- _Task details_
From the entries that follow, pick out all lines holding "Accelerometers".

---------- Data under study

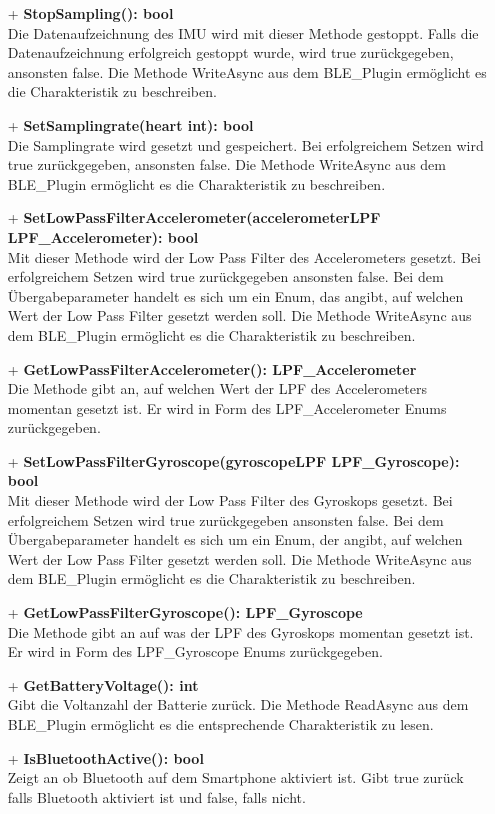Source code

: \documentclass[a4paper,12pt]{article}
\begin{document}
\begin{itemize}
	\item[+] \textbf{StopSampling(): bool}\\Die Datenaufzeichnung des IMU wird mit dieser Methode gestoppt. Falls die Datenaufzeichnung erfolgreich gestoppt wurde, wird true zurückgegeben, ansonsten false. Die Methode WriteAsync aus dem BLE\_Plugin ermöglicht es die Charakteristik zu beschreiben.
	\item[+] \textbf{SetSamplingrate(heart int): bool}\\Die Samplingrate wird gesetzt und gespeichert. Bei erfolgreichem Setzen wird true zurückgegeben, ansonsten false. Die Methode WriteAsync aus dem BLE\_Plugin ermöglicht es die Charakteristik zu beschreiben.
	\item[+] \textbf{SetLowPassFilterAccelerometer(accelerometerLPF LPF\_Accelerometer): bool}\\ Mit dieser Methode wird der Low Pass Filter des Accelerometers gesetzt. Bei erfolgreichem Setzen wird true zurückgegeben ansonsten false. Bei dem Übergabeparameter handelt es sich um ein Enum, das angibt, auf welchen Wert der Low Pass Filter gesetzt werden soll. Die Methode WriteAsync aus dem BLE\_Plugin ermöglicht es die Charakteristik zu beschreiben.
	\item[+] \textbf{GetLowPassFilterAccelerometer(): LPF\_Accelerometer}\\ Die Methode gibt an, auf welchen Wert der LPF des Accelerometers momentan gesetzt ist. Er wird in Form des LPF\_Accelerometer Enums zurückgegeben. 
	\item[+] \textbf{SetLowPassFilterGyroscope(gyroscopeLPF LPF\_Gyroscope): bool}\\ Mit dieser Methode wird der Low Pass Filter des Gyroskops gesetzt. Bei erfolgreichem Setzen wird true zurückgegeben ansonsten false. Bei dem Übergabeparameter handelt es sich um ein Enum, der angibt, auf welchen Wert der Low Pass Filter gesetzt werden soll. Die Methode WriteAsync aus dem BLE\_Plugin ermöglicht es die Charakteristik zu beschreiben.
	\item[+] \textbf{GetLowPassFilterGyroscope(): LPF\_Gyroscope}\\Die Methode gibt an auf was der LPF des Gyroskops momentan gesetzt ist. Er wird in Form des LPF\_Gyroscope Enums zurückgegeben. 
	\item[+] \textbf{GetBatteryVoltage(): int}\\ Gibt die Voltanzahl der Batterie zurück. Die Methode ReadAsync aus dem BLE\_Plugin ermöglicht es die entsprechende Charakteristik zu lesen.
	\item[+] \textbf{IsBluetoothActive(): bool}\\ Zeigt an ob Bluetooth auf dem Smartphone aktiviert ist. Gibt true zurück falls Bluetooth aktiviert ist und false, falls nicht.

\end{itemize}
\end{document}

--------------------

- _Exercise solution_
	\item[+] \textbf{SetLowPassFilterAccelerometer(accelerometerLPF LPF\_Accelerometer): bool}\\ Mit dieser Methode wird der Low Pass Filter des Accelerometers gesetzt. Bei erfolgreichem Setzen wird true zurückgegeben ansonsten false. Bei dem Übergabeparameter handelt es sich um ein Enum, das angibt, auf welchen Wert der Low Pass Filter gesetzt werden soll. Die Methode WriteAsync aus dem BLE\_Plugin ermöglicht es die Charakteristik zu beschreiben.
	\item[+] \textbf{GetLowPassFilterAccelerometer(): LPF\_Accelerometer}\\ Die Methode gibt an, auf welchen Wert der LPF des Accelerometers momentan gesetzt ist. Er wird in Form des LPF\_Accelerometer Enums zurückgegeben. 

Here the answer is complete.